• **DATA TO PROCESS**
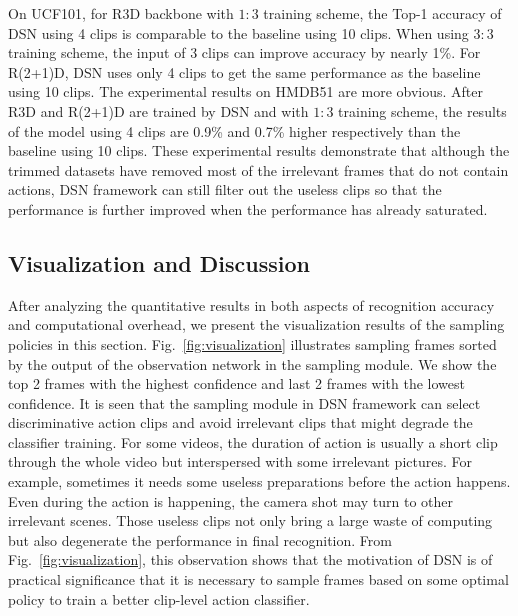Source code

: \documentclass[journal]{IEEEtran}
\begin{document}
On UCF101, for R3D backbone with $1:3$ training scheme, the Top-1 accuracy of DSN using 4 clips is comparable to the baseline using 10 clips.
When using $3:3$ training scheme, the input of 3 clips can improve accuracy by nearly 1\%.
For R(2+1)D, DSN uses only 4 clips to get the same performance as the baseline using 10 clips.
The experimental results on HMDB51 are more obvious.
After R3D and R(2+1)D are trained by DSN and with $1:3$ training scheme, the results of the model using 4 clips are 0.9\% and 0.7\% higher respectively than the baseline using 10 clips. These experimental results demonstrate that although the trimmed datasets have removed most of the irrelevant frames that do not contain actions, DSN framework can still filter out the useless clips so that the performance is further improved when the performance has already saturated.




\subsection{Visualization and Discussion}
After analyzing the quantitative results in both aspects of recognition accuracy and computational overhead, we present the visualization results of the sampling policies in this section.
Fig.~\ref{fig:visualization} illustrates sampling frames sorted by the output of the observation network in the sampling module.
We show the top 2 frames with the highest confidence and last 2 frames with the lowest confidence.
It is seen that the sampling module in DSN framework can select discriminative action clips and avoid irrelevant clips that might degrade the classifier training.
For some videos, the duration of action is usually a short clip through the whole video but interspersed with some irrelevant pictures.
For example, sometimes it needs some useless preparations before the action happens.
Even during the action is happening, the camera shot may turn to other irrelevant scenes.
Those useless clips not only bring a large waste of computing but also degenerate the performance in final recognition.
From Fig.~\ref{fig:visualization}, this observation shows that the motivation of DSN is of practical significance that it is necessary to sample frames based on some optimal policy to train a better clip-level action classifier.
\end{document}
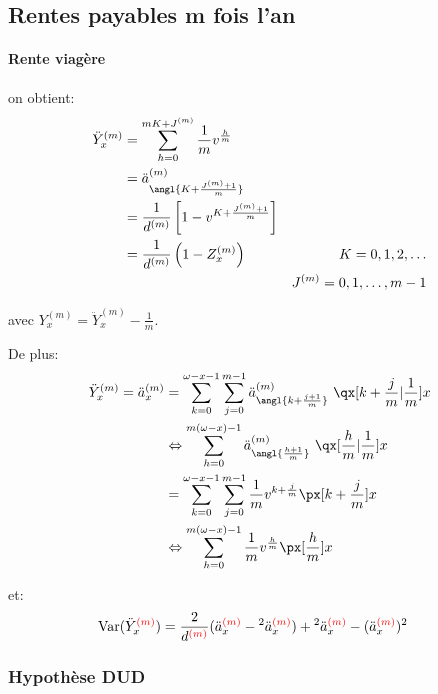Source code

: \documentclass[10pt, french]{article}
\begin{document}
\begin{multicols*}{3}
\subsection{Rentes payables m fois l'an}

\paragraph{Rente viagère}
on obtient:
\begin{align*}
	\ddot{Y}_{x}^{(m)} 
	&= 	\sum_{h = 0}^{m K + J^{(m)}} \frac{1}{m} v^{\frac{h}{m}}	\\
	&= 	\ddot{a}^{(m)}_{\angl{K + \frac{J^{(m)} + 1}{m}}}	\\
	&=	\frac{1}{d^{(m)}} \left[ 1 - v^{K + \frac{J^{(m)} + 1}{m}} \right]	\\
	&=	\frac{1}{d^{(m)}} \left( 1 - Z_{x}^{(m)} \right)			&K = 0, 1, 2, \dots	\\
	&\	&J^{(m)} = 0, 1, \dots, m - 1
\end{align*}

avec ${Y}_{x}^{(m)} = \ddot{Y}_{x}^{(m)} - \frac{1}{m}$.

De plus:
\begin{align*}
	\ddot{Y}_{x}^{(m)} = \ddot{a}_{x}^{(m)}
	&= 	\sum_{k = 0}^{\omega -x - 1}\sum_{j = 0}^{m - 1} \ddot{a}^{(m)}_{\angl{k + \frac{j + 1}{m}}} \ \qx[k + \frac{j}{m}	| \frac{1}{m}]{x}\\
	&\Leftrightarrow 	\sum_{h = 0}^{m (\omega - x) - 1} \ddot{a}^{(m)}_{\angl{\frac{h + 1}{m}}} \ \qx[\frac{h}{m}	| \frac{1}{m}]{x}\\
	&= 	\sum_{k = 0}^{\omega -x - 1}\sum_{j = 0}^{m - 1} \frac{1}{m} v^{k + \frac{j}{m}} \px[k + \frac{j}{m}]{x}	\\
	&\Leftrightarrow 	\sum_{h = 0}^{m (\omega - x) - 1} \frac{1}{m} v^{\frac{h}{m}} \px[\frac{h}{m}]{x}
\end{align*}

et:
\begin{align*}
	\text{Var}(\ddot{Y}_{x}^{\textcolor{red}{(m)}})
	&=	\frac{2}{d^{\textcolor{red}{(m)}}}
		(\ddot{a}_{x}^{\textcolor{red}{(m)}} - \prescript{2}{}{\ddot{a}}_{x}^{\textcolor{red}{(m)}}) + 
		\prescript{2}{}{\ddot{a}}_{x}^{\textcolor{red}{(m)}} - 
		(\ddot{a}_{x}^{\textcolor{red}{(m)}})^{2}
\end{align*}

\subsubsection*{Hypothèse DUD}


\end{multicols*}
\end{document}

--

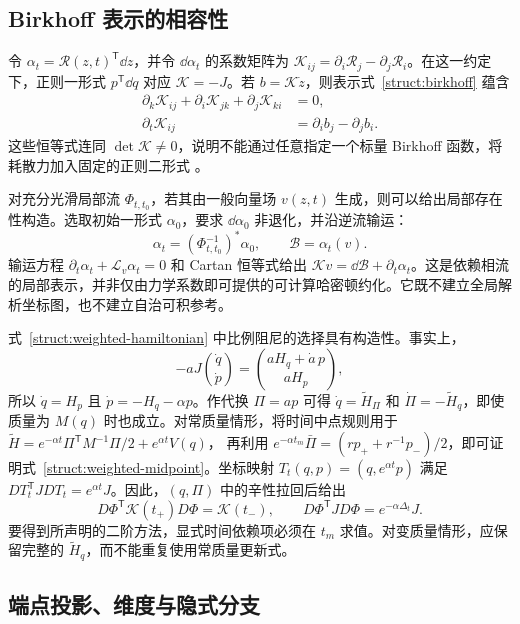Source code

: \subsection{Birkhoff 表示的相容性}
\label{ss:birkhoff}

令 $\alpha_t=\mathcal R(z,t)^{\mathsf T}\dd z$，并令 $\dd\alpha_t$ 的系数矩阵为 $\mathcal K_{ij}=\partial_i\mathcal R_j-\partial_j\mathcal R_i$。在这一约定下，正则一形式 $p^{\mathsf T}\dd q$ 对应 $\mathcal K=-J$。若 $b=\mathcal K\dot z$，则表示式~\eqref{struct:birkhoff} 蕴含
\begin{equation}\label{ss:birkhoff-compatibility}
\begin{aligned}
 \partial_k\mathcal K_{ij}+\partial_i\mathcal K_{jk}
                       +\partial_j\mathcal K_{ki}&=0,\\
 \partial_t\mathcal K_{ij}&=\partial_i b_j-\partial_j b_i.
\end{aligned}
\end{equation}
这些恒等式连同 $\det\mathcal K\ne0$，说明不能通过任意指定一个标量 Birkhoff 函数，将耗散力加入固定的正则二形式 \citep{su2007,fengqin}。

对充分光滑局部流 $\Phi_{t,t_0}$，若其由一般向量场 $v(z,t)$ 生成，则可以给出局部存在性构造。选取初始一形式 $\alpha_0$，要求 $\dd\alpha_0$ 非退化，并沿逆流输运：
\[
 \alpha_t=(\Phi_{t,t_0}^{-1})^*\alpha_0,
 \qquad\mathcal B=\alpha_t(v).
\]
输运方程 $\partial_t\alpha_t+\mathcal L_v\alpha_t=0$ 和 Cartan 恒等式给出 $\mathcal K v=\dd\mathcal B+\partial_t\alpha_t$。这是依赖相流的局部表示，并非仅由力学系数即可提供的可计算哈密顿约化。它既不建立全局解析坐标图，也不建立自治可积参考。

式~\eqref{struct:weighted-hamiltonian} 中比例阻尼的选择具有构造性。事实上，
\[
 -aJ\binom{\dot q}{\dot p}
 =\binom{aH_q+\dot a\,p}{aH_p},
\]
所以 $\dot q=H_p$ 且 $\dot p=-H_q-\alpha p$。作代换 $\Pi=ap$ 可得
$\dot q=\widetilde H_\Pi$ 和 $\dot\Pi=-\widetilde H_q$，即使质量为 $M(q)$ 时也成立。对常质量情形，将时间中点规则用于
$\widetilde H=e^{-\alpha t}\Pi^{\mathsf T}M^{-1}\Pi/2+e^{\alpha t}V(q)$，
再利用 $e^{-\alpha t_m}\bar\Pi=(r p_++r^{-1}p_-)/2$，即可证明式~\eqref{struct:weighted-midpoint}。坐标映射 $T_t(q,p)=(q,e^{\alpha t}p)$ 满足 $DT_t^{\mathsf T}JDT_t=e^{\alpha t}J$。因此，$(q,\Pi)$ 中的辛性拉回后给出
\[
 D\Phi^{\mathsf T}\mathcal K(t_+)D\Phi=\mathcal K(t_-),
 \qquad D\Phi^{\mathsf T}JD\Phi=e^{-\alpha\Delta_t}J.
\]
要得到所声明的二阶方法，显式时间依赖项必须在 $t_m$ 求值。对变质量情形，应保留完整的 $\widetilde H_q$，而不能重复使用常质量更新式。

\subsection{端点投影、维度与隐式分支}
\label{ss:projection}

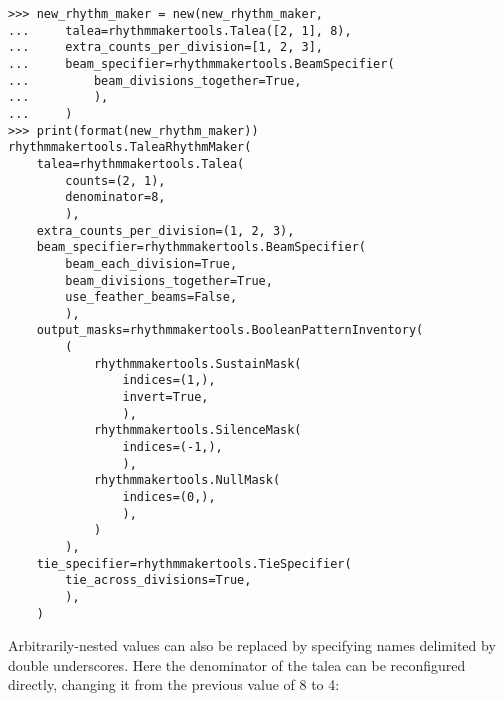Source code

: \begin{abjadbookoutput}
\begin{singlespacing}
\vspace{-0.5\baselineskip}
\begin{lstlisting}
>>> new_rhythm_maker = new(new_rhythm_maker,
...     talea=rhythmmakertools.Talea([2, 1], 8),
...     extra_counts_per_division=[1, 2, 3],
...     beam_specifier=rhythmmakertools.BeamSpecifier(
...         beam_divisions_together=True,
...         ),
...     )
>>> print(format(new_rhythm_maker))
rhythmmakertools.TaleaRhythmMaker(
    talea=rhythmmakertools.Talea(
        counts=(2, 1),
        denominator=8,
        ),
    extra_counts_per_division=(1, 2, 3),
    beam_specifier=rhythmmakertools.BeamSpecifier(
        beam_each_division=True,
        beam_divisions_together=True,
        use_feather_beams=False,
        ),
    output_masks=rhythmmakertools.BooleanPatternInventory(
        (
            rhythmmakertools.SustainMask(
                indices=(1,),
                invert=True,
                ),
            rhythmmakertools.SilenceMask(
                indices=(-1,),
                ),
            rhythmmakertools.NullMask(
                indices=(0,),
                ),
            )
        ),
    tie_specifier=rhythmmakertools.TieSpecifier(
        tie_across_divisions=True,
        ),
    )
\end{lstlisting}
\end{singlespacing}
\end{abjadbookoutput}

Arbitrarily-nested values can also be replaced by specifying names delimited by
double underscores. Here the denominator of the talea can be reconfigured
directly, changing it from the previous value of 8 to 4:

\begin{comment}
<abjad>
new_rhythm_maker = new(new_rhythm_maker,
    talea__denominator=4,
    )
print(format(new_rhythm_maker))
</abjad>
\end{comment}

* * *

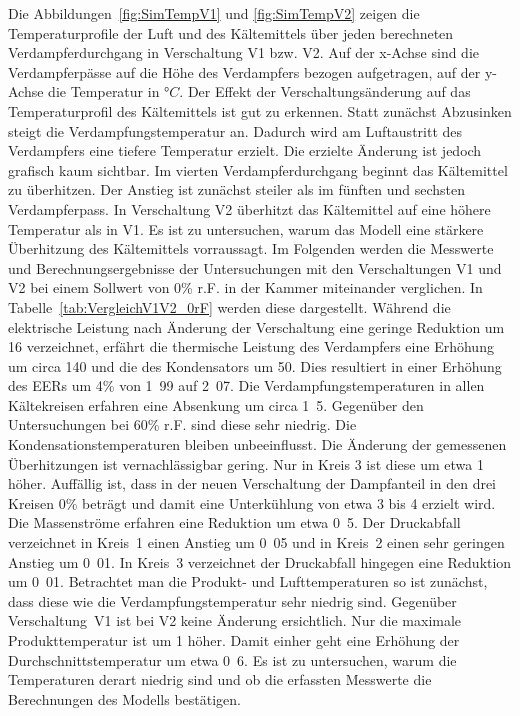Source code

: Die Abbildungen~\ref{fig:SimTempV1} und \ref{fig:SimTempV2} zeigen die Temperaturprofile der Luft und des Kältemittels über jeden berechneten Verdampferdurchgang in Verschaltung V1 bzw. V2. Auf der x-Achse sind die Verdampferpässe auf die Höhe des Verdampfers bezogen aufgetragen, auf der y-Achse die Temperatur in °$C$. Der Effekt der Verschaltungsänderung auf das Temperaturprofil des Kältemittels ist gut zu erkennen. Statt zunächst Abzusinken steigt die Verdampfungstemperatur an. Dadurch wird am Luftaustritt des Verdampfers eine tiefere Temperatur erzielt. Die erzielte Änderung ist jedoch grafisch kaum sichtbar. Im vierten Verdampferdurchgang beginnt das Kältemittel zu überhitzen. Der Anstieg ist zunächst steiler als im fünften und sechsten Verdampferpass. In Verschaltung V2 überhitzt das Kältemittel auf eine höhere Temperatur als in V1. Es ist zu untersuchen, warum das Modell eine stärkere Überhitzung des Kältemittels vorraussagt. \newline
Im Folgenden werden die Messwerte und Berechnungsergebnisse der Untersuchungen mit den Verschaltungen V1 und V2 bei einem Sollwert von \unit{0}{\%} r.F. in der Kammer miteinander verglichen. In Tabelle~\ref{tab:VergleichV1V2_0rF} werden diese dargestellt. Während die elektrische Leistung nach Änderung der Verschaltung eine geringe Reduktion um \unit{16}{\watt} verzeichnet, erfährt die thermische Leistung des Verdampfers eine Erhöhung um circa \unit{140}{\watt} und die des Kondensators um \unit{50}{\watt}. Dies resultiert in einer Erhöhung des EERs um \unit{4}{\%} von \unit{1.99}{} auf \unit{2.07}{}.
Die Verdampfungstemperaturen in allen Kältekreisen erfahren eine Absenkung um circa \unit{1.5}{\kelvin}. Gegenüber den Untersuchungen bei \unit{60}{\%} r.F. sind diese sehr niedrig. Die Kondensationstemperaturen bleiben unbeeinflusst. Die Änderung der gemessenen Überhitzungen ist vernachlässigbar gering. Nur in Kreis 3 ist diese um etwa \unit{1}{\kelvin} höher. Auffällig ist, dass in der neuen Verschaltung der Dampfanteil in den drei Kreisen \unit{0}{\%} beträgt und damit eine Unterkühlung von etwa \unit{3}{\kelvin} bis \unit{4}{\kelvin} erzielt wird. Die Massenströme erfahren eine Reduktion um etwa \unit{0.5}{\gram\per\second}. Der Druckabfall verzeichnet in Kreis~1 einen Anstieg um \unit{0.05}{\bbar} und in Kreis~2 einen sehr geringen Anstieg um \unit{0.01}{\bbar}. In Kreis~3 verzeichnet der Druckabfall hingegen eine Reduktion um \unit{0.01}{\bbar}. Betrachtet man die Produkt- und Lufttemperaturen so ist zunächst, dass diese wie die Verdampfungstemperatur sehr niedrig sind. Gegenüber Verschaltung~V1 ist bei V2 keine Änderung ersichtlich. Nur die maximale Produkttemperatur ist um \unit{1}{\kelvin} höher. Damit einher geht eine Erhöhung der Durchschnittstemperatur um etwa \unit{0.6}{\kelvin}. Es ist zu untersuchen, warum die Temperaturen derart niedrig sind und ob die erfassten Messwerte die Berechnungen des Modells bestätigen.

• **WHAT IS NEEDED**
The answer is to be one number: the count of lines in the entries containing the string "performance".

• **COMPLETED EXERCISE**
3